In an additional study Mekinist did not show any benefit when given to patients who did not respond to previous treatment with another cancer medicine that blocked BRAF.

Two additional studies on melanoma that had spread to other parts of the body or could not be removed surgically looked at using the combination of Mekinist and dabrafenib. In one study, 423 patients were given either the combination or dabrafenib alone. Patients given the combination lived for 11 months without their disease worsening compared with 8.8 months for those given dabrafenib alone. In a second study involving 704 patients, Mekinist with dabrafenib was compared with another medicine for melanoma, vemurafenib. Patients given the combination lived on average 25.6 months versus 18 months with vemurafenib.

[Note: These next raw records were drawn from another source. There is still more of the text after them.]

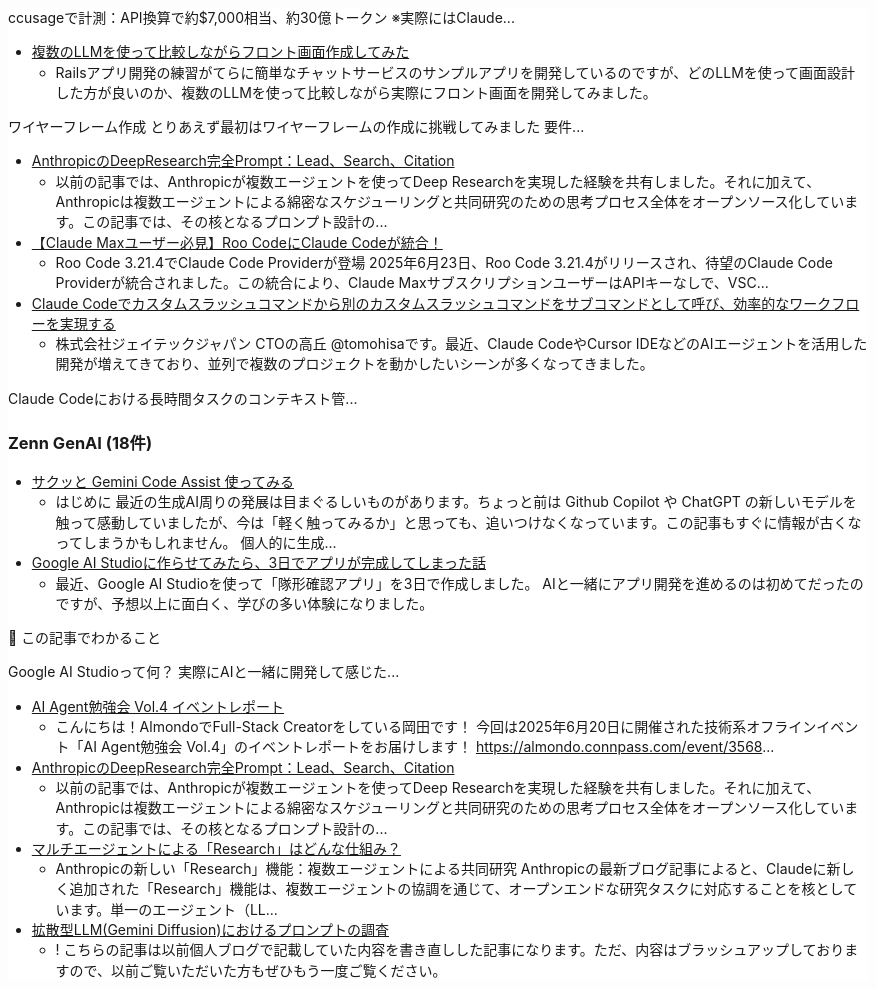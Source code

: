 
ccusageで計測：API換算で約$7,000相当、約30億トークン ※実際にはClaude...
- [複数のLLMを使って比較しながらフロント画面作成してみた](https://zenn.dev/okdyy75/articles/rails-nextjs-ui-design)
  - Railsアプリ開発の練習がてらに簡単なチャットサービスのサンプルアプリを開発しているのですが、どのLLMを使って画面設計した方が良いのか、複数のLLMを使って比較しながら実際にフロント画面を開発してみました。

 ワイヤーフレーム作成
とりあえず最初はワイヤーフレームの作成に挑戦してみました
要件...
- [AnthropicのDeepResearch完全Prompt：Lead、Search、Citation](https://zenn.dev/acrosstudioblog/articles/7d4723baeb3b9b)
  - 以前の記事では、Anthropicが複数エージェントを使ってDeep Researchを実現した経験を共有しました。それに加えて、Anthropicは複数エージェントによる綿密なスケジューリングと共同研究のための思考プロセス全体をオープンソース化しています。この記事では、その核となるプロンプト設計の...
- [【Claude Maxユーザー必見】Roo CodeにClaude Codeが統合！](https://zenn.dev/uguisu_blog/articles/005_claude-code-provider-features-and-updates)
  - Roo Code 3.21.4でClaude Code Providerが登場
2025年6月23日、Roo Code 3.21.4がリリースされ、待望のClaude Code Providerが統合されました。この統合により、Claude MaxサブスクリプションユーザーはAPIキーなしで、VSC...
- [Claude Codeでカスタムスラッシュコマンドから別のカスタムスラッシュコマンドをサブコマンドとして呼び、効率的なワークフローを実現する](https://zenn.dev/jtechjapan_pub/articles/6995aead8e56ec)
  - 株式会社ジェイテックジャパン CTOの高丘 @tomohisaです。最近、Claude CodeやCursor IDEなどのAIエージェントを活用した開発が増えてきており、並列で複数のプロジェクトを動かしたいシーンが多くなってきました。

 Claude Codeにおける長時間タスクのコンテキスト管...

### Zenn GenAI (18件)

- [サクッと Gemini Code Assist 使ってみる](https://zenn.dev/osei/articles/1166dac0dec10c)
  - はじめに
最近の生成AI周りの発展は目まぐるしいものがあります。ちょっと前は Github Copilot や ChatGPT の新しいモデルを触って感動していましたが、今は「軽く触ってみるか」と思っても、追いつけなくなっています。この記事もすぐに情報が古くなってしまうかもしれません。
個人的に生成...
- [Google AI Studioに作らせてみたら、3日でアプリが完成してしまった話](https://zenn.dev/ota_rg/articles/f44ac264b1ab0b)
  - 最近、Google AI Studioを使って「隊形確認アプリ」を3日で作成しました。
AIと一緒にアプリ開発を進めるのは初めてだったのですが、予想以上に面白く、学びの多い体験になりました。


 📝 この記事でわかること

Google AI Studioって何？
実際にAIと一緒に開発して感じた...
- [AI Agent勉強会 Vol.4 イベントレポート](https://zenn.dev/almondo/articles/3feacb815a9746)
  - こんにちは！AlmondoでFull-Stack Creatorをしている岡田です！
今回は2025年6月20日に開催された技術系オフラインイベント「AI Agent勉強会 Vol.4」のイベントレポートをお届けします！
https://almondo.connpass.com/event/3568...
- [AnthropicのDeepResearch完全Prompt：Lead、Search、Citation](https://zenn.dev/acrosstudioblog/articles/7d4723baeb3b9b)
  - 以前の記事では、Anthropicが複数エージェントを使ってDeep Researchを実現した経験を共有しました。それに加えて、Anthropicは複数エージェントによる綿密なスケジューリングと共同研究のための思考プロセス全体をオープンソース化しています。この記事では、その核となるプロンプト設計の...
- [マルチエージェントによる「Research」はどんな仕組み？](https://zenn.dev/acrosstudioblog/articles/780fe6bc0ff965)
  - Anthropicの新しい「Research」機能：複数エージェントによる共同研究
Anthropicの最新ブログ記事によると、Claudeに新しく追加された「Research」機能は、複数エージェントの協調を通じて、オープンエンドな研究タスクに対応することを核としています。単一のエージェント（LL...
- [拡散型LLM(Gemini Diffusion)におけるプロンプトの調査](https://zenn.dev/artistics_blog/articles/20250620-gemini-diffusion)
  - !
こちらの記事は以前個人ブログで記載していた内容を書き直しした記事になります。ただ、内容はブラッシュアップしておりますので、以前ご覧いただいた方もぜひもう一度ご覧ください。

In a study involving 870 patients with stage III melanoma that had been removed surgically, the combination of Mekinist and dabrafenib given for 1 year was compared with placebo (a dummy treatment). Some 40% of patients treated with the combination either died or had their disease come back after an average of about 3.5 years compared with 59% of patients receiving placebo.

Non-small cell lung cancer

In one main study, 171 patients with non-small cell lung cancer received either dabrafenib combined with Mekinist or dabrafenib alone. The main measure of effectiveness was the percentage of patients who responded completely or partially to treatment. Response to treatment was assessed using body scans and patients’ clinical data. The use of Mekinist and dabrafenib led to a response in over 60% of the patients, compared with 23% of patients using dabrafenib alone.

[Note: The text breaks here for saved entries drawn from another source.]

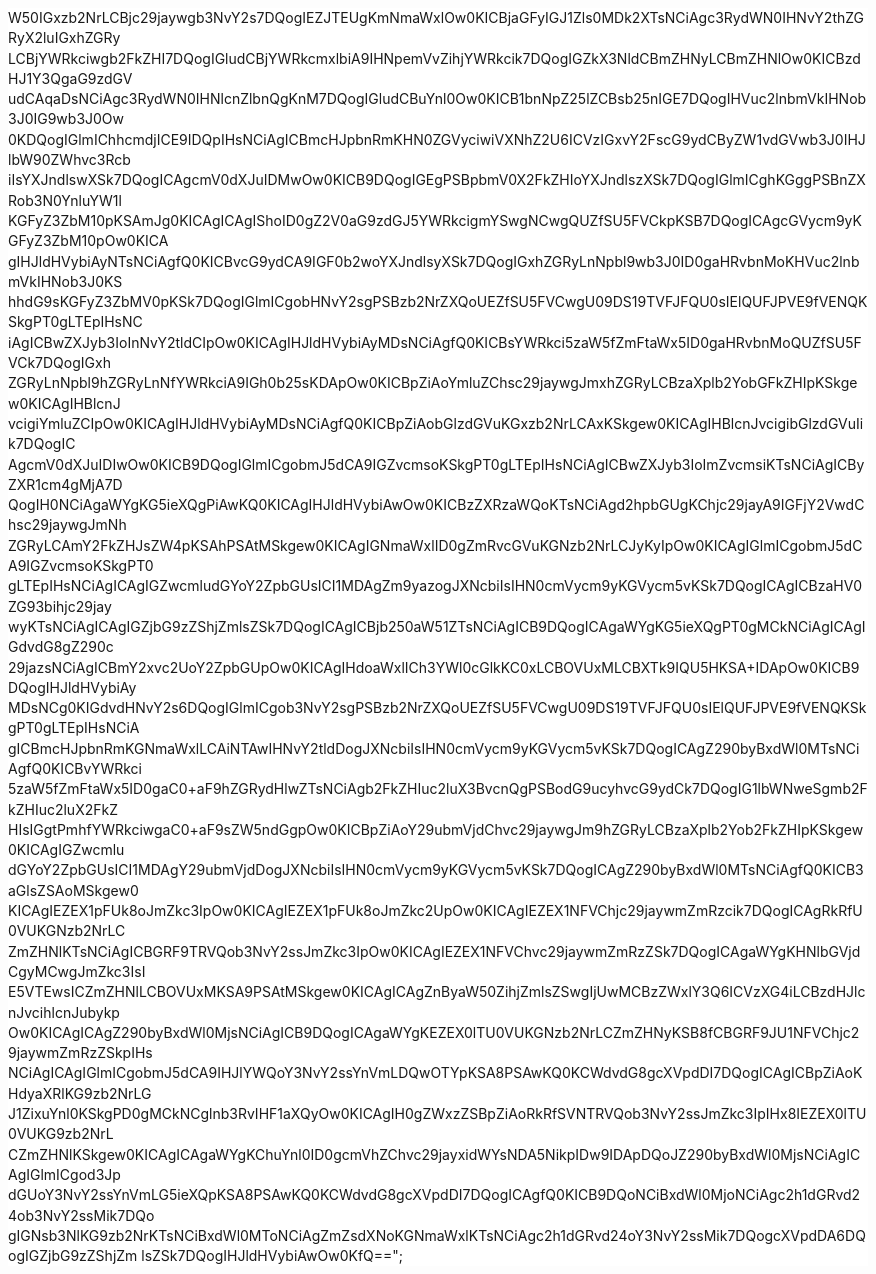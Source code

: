 W50IGxzb2NrLCBjc29jaywgb3NvY2s7DQogIEZJTEUgKmNmaWxlOw0KICBjaGFyIGJ1Zls0MDk2XTsNCiAgc3RydWN0IHNvY2thZGRyX2luIGxhZGRy
LCBjYWRkciwgb2FkZHI7DQogIGludCBjYWRkcmxlbiA9IHNpemVvZihjYWRkcik7DQogIGZkX3NldCBmZHNyLCBmZHNlOw0KICBzdHJ1Y3QgaG9zdGV
udCAqaDsNCiAgc3RydWN0IHNlcnZlbnQgKnM7DQogIGludCBuYnl0Ow0KICB1bnNpZ25lZCBsb25nIGE7DQogIHVuc2lnbmVkIHNob3J0IG9wb3J0Ow
0KDQogIGlmIChhcmdjICE9IDQpIHsNCiAgICBmcHJpbnRmKHN0ZGVyciwiVXNhZ2U6ICVzIGxvY2FscG9ydCByZW1vdGVwb3J0IHJlbW90ZWhvc3Rcb
iIsYXJndlswXSk7DQogICAgcmV0dXJuIDMwOw0KICB9DQogIGEgPSBpbmV0X2FkZHIoYXJndlszXSk7DQogIGlmICghKGggPSBnZXRob3N0YnluYW1l
KGFyZ3ZbM10pKSAmJg0KICAgICAgIShoID0gZ2V0aG9zdGJ5YWRkcigmYSwgNCwgQUZfSU5FVCkpKSB7DQogICAgcGVycm9yKGFyZ3ZbM10pOw0KICA
gIHJldHVybiAyNTsNCiAgfQ0KICBvcG9ydCA9IGF0b2woYXJndlsyXSk7DQogIGxhZGRyLnNpbl9wb3J0ID0gaHRvbnMoKHVuc2lnbmVkIHNob3J0KS
hhdG9sKGFyZ3ZbMV0pKSk7DQogIGlmICgobHNvY2sgPSBzb2NrZXQoUEZfSU5FVCwgU09DS19TVFJFQU0sIElQUFJPVE9fVENQKSkgPT0gLTEpIHsNC
iAgICBwZXJyb3IoInNvY2tldCIpOw0KICAgIHJldHVybiAyMDsNCiAgfQ0KICBsYWRkci5zaW5fZmFtaWx5ID0gaHRvbnMoQUZfSU5FVCk7DQogIGxh
ZGRyLnNpbl9hZGRyLnNfYWRkciA9IGh0b25sKDApOw0KICBpZiAoYmluZChsc29jaywgJmxhZGRyLCBzaXplb2YobGFkZHIpKSkgew0KICAgIHBlcnJ
vcigiYmluZCIpOw0KICAgIHJldHVybiAyMDsNCiAgfQ0KICBpZiAobGlzdGVuKGxzb2NrLCAxKSkgew0KICAgIHBlcnJvcigibGlzdGVuIik7DQogIC
AgcmV0dXJuIDIwOw0KICB9DQogIGlmICgobmJ5dCA9IGZvcmsoKSkgPT0gLTEpIHsNCiAgICBwZXJyb3IoImZvcmsiKTsNCiAgICByZXR1cm4gMjA7D
QogIH0NCiAgaWYgKG5ieXQgPiAwKQ0KICAgIHJldHVybiAwOw0KICBzZXRzaWQoKTsNCiAgd2hpbGUgKChjc29jayA9IGFjY2VwdChsc29jaywgJmNh
ZGRyLCAmY2FkZHJsZW4pKSAhPSAtMSkgew0KICAgIGNmaWxlID0gZmRvcGVuKGNzb2NrLCJyKyIpOw0KICAgIGlmICgobmJ5dCA9IGZvcmsoKSkgPT0
gLTEpIHsNCiAgICAgIGZwcmludGYoY2ZpbGUsICI1MDAgZm9yazogJXNcbiIsIHN0cmVycm9yKGVycm5vKSk7DQogICAgICBzaHV0ZG93bihjc29jay
wyKTsNCiAgICAgIGZjbG9zZShjZmlsZSk7DQogICAgICBjb250aW51ZTsNCiAgICB9DQogICAgaWYgKG5ieXQgPT0gMCkNCiAgICAgIGdvdG8gZ290c
29jazsNCiAgICBmY2xvc2UoY2ZpbGUpOw0KICAgIHdoaWxlICh3YWl0cGlkKC0xLCBOVUxMLCBXTk9IQU5HKSA+IDApOw0KICB9DQogIHJldHVybiAy
MDsNCg0KIGdvdHNvY2s6DQogIGlmICgob3NvY2sgPSBzb2NrZXQoUEZfSU5FVCwgU09DS19TVFJFQU0sIElQUFJPVE9fVENQKSkgPT0gLTEpIHsNCiA
gICBmcHJpbnRmKGNmaWxlLCAiNTAwIHNvY2tldDogJXNcbiIsIHN0cmVycm9yKGVycm5vKSk7DQogICAgZ290byBxdWl0MTsNCiAgfQ0KICBvYWRkci
5zaW5fZmFtaWx5ID0gaC0+aF9hZGRydHlwZTsNCiAgb2FkZHIuc2luX3BvcnQgPSBodG9ucyhvcG9ydCk7DQogIG1lbWNweSgmb2FkZHIuc2luX2FkZ
HIsIGgtPmhfYWRkciwgaC0+aF9sZW5ndGgpOw0KICBpZiAoY29ubmVjdChvc29jaywgJm9hZGRyLCBzaXplb2Yob2FkZHIpKSkgew0KICAgIGZwcmlu
dGYoY2ZpbGUsICI1MDAgY29ubmVjdDogJXNcbiIsIHN0cmVycm9yKGVycm5vKSk7DQogICAgZ290byBxdWl0MTsNCiAgfQ0KICB3aGlsZSAoMSkgew0
KICAgIEZEX1pFUk8oJmZkc3IpOw0KICAgIEZEX1pFUk8oJmZkc2UpOw0KICAgIEZEX1NFVChjc29jaywmZmRzcik7DQogICAgRkRfU0VUKGNzb2NrLC
ZmZHNlKTsNCiAgICBGRF9TRVQob3NvY2ssJmZkc3IpOw0KICAgIEZEX1NFVChvc29jaywmZmRzZSk7DQogICAgaWYgKHNlbGVjdCgyMCwgJmZkc3IsI
E5VTEwsICZmZHNlLCBOVUxMKSA9PSAtMSkgew0KICAgICAgZnByaW50ZihjZmlsZSwgIjUwMCBzZWxlY3Q6ICVzXG4iLCBzdHJlcnJvcihlcnJubykp
Ow0KICAgICAgZ290byBxdWl0MjsNCiAgICB9DQogICAgaWYgKEZEX0lTU0VUKGNzb2NrLCZmZHNyKSB8fCBGRF9JU1NFVChjc29jaywmZmRzZSkpIHs
NCiAgICAgIGlmICgobmJ5dCA9IHJlYWQoY3NvY2ssYnVmLDQwOTYpKSA8PSAwKQ0KCWdvdG8gcXVpdDI7DQogICAgICBpZiAoKHdyaXRlKG9zb2NrLG
J1ZixuYnl0KSkgPD0gMCkNCglnb3RvIHF1aXQyOw0KICAgIH0gZWxzZSBpZiAoRkRfSVNTRVQob3NvY2ssJmZkc3IpIHx8IEZEX0lTU0VUKG9zb2NrL
CZmZHNlKSkgew0KICAgICAgaWYgKChuYnl0ID0gcmVhZChvc29jayxidWYsNDA5NikpIDw9IDApDQoJZ290byBxdWl0MjsNCiAgICAgIGlmICgod3Jp
dGUoY3NvY2ssYnVmLG5ieXQpKSA8PSAwKQ0KCWdvdG8gcXVpdDI7DQogICAgfQ0KICB9DQoNCiBxdWl0MjoNCiAgc2h1dGRvd24ob3NvY2ssMik7DQo
gIGNsb3NlKG9zb2NrKTsNCiBxdWl0MToNCiAgZmZsdXNoKGNmaWxlKTsNCiAgc2h1dGRvd24oY3NvY2ssMik7DQogcXVpdDA6DQogIGZjbG9zZShjZm
lsZSk7DQogIHJldHVybiAwOw0KfQ==";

The European Medicines Agency decided that Mekinist’s benefits in cancers that carry the BRAF V600 mutation are greater than its risks and it can be authorised for use in the EU. The Agency considered that Mekinist when used alone or in combination with dabrafenib had shown a clinically relevant benefit in patients with non-small cell lung cancer or with melanoma that had spread or could not be removed surgically. The Agency also found it to be of benefit in patients with advanced melanoma that had been removed surgically. Mekinist’s side effects were considered acceptable and manageable with appropriate measures.

Recommendations and precautions to be followed by healthcare professionals and patients for the safe and effective use of Mekinist have been included in the summary of product characteristics and the package leaflet.

As for all medicines, data on the use of Mekinist are continuously monitored. Side effects reported with Mekinist are carefully evaluated and any necessary action taken to protect patients.

Mekinist received a marketing authorisation valid throughout the EU on 30 June 2014.

What are the risks associated with Mekinist

The most common side effects with Mekinist (which may affect more than 1 in 5 people) are rash, diarrhoea, tiredness, peripheral oedema (swelling, especially of ankles and feet), nausea and acneiform dermatitis (acne-like inflammation of the skin).